### Exercise directions
Transcribe word for word the lines below from the line with "### Distributed cache socket connect timeout" through the line with "### WSDL Schema Validation", ends included.

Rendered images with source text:

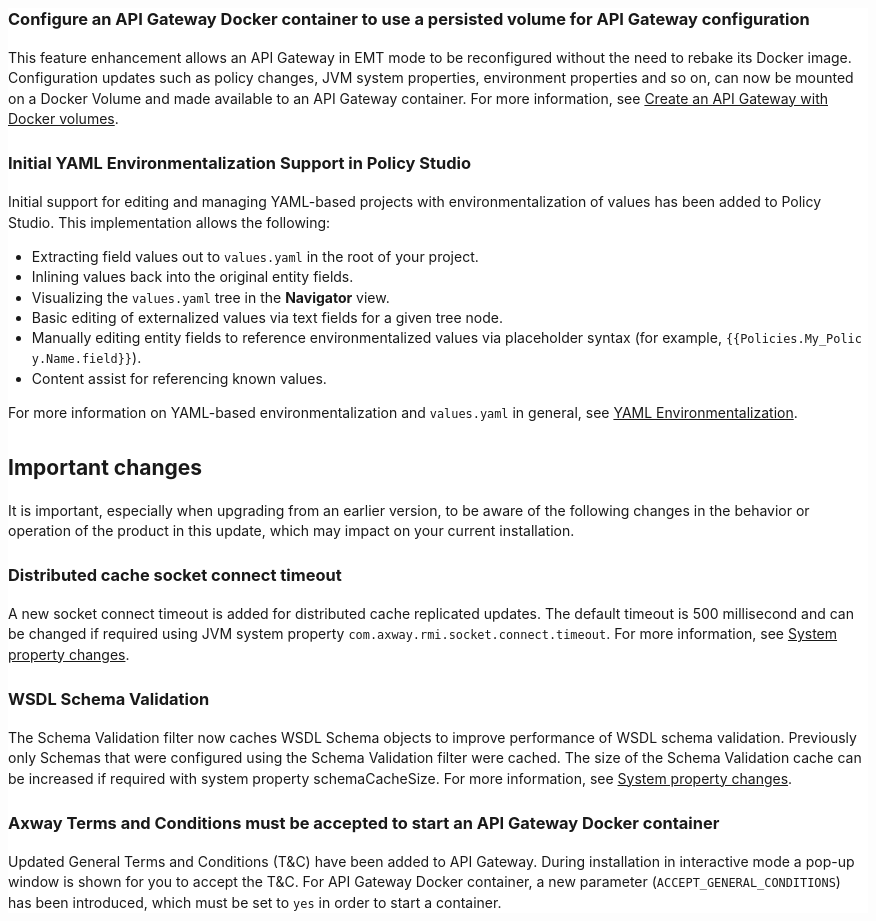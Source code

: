 ### Configure an API Gateway Docker container to use a persisted volume for API Gateway configuration

This feature enhancement allows an API Gateway in EMT mode to be reconfigured without the need to rebake its Docker image. Configuration updates such as policy changes, JVM system properties, environment properties and so on, can now be mounted on a Docker Volume and made available to an API Gateway container. For more information, see [Create an API Gateway with Docker volumes](/docs/apim_howto_guides/configuring_apigw_container/).

### Initial YAML Environmentalization Support in Policy Studio

Initial support for editing and managing YAML-based projects with environmentalization of values has been added to Policy Studio. This implementation allows the following:

* Extracting field values out to `values.yaml` in the root of your project.
* Inlining values back into the original entity fields.
* Visualizing the `values.yaml` tree in the **Navigator** view.
* Basic editing of externalized values via text fields for a given tree node.
* Manually editing entity fields to reference environmentalized values via placeholder syntax (for example, `{{Policies.My_Policy.Name.field}}`).
* Content assist for referencing known values.

For more information on YAML-based environmentalization and `values.yaml` in general, see [YAML Environmentalization](/docs/apim_yamles/yamles_environmentalization/).

## Important changes

It is important, especially when upgrading from an earlier version, to be aware of the following changes in the behavior or operation of the product in this update, which may impact on your current installation.

### Distributed cache socket connect timeout

A new socket connect timeout is added for distributed cache replicated updates. The default timeout is 500 millisecond and can be changed if required using JVM system property `com.axway.rmi.socket.connect.timeout`. For more information, see [System property changes](/docs/apim_reference/system_props#77-february-2022).

### WSDL Schema Validation

The Schema Validation filter now caches WSDL Schema objects to improve performance of WSDL schema validation. Previously only Schemas that were configured using the Schema Validation filter were cached. The size of the Schema Validation cache can be increased if required with system property schemaCacheSize. For more information, see [System property changes](/docs/apim_reference/system_props#762).

### Axway Terms and Conditions must be accepted to start an API Gateway Docker container

Updated General Terms and Conditions (T&C) have been added to API Gateway. During installation in interactive mode a pop-up window is shown for you to accept the T&C. For API Gateway Docker container, a new parameter (`ACCEPT_GENERAL_CONDITIONS`) has been introduced, which must be set to `yes` in order to start a container.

### Output of the task
### Distributed cache socket connect timeout

A new socket connect timeout is added for distributed cache replicated updates. The default timeout is 500 millisecond and can be changed if required using JVM system property `com.axway.rmi.socket.connect.timeout`. For more information, see [System property changes](/docs/apim_reference/system_props#77-february-2022).

### WSDL Schema Validation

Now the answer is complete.